A product of the Musar yeshivot of Lithuania and White Russia whose emphasis was on the moral and ethical precepts of Judaism, Rabbi Hurwitz came here in the 1920s to collect money for one such academy. He gave voice to his beliefs at small study classes in his own chapel; in small synagogues and even at Shaarei Shomayim in its early days; in sermons; and in funerals where he delivered the eulogies.
Because Salsberg believed and worked strongly for social justice, Rabbi Hurwitz felt a kinship with him and the two came to be friends who “saw each other as travelers on the same road.” Salsberg used to visit him in his home, but always took care to come only at night “to shield him from unprincipled criticism from the camp of the unwashed politicians. . . and . . . Yahoos.”
Salsberg recalled that he would park his car some distance away from his Augusta Avenue home and walk towards it, where he would be greeted by the rabbi and his saintly wife.
“We would seat ourselves in the chapel (I usually brought my own yarmulke), his wife would bring tea, lemon and ‘eingemachts’ (jam) and we would literally revel in meaningful conversation for hours. He knew that I held the Musar movement in highest regard and that pleased him, of course.”
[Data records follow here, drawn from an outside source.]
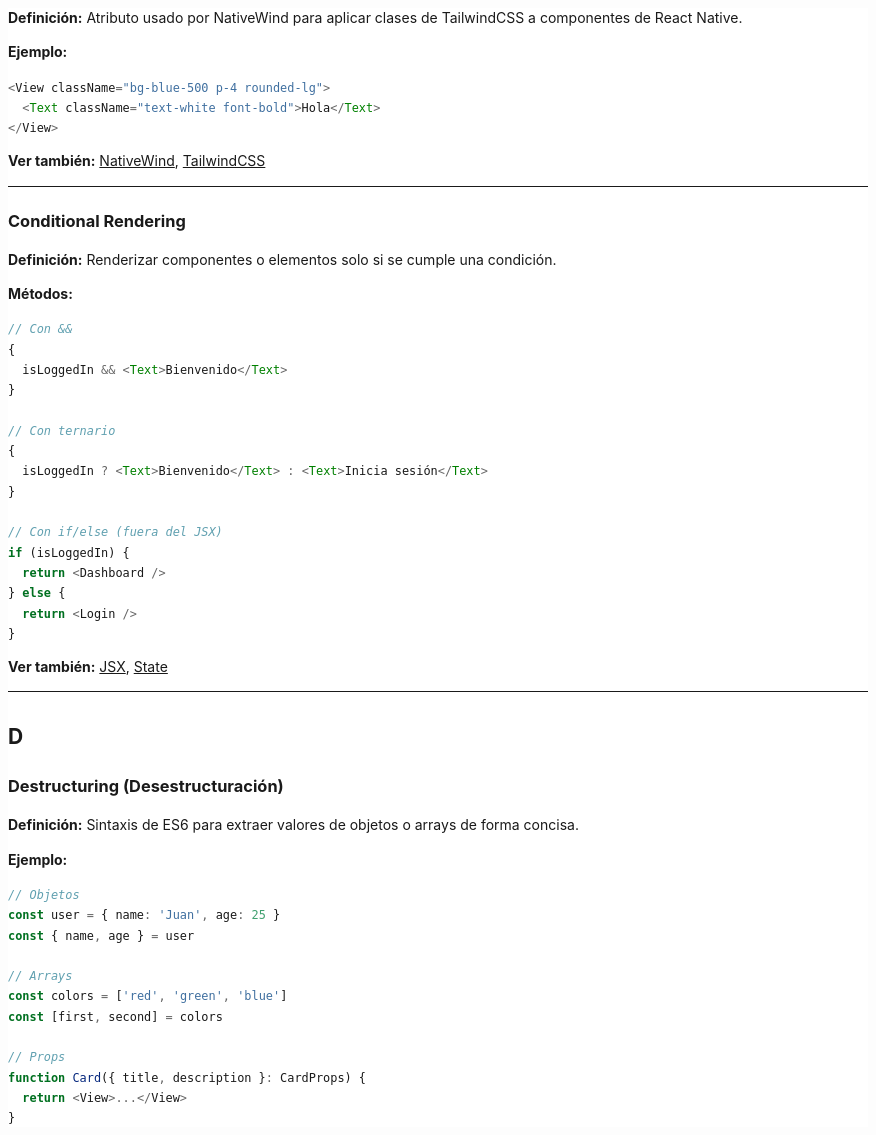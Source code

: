 **Definición:** Atributo usado por NativeWind para aplicar clases de TailwindCSS a componentes de React Native.

**Ejemplo:**

```typescript
<View className="bg-blue-500 p-4 rounded-lg">
  <Text className="text-white font-bold">Hola</Text>
</View>
```

**Ver también:** [NativeWind](#nativewind), [TailwindCSS](#tailwindcss)

---

### Conditional Rendering

**Definición:** Renderizar componentes o elementos solo si se cumple una condición.

**Métodos:**

```typescript
// Con &&
{
  isLoggedIn && <Text>Bienvenido</Text>
}

// Con ternario
{
  isLoggedIn ? <Text>Bienvenido</Text> : <Text>Inicia sesión</Text>
}

// Con if/else (fuera del JSX)
if (isLoggedIn) {
  return <Dashboard />
} else {
  return <Login />
}
```

**Ver también:** [JSX](#jsx), [State](#state)

---

## D

### Destructuring (Desestructuración)

**Definición:** Sintaxis de ES6 para extraer valores de objetos o arrays de forma concisa.

**Ejemplo:**

```typescript
// Objetos
const user = { name: 'Juan', age: 25 }
const { name, age } = user

// Arrays
const colors = ['red', 'green', 'blue']
const [first, second] = colors

// Props
function Card({ title, description }: CardProps) {
  return <View>...</View>
}
```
Once, while the two were discussing a somewhat extremist wing of Chassidism, Rabbi Hurwitz paraphrased a statement of one of the pillars of the modern Musar movement, and Salsberg thought the remark very meaningful. Rabbi Hurwitz said:
“They are so concerned with saving someone else’s soul that they are ready to kill in their effort; at the same time they are even more concerned with their own stomachs and general well-being. But we say that they should be more concerned with the other person’s stomachs and well-being and pay more attention to their own souls.”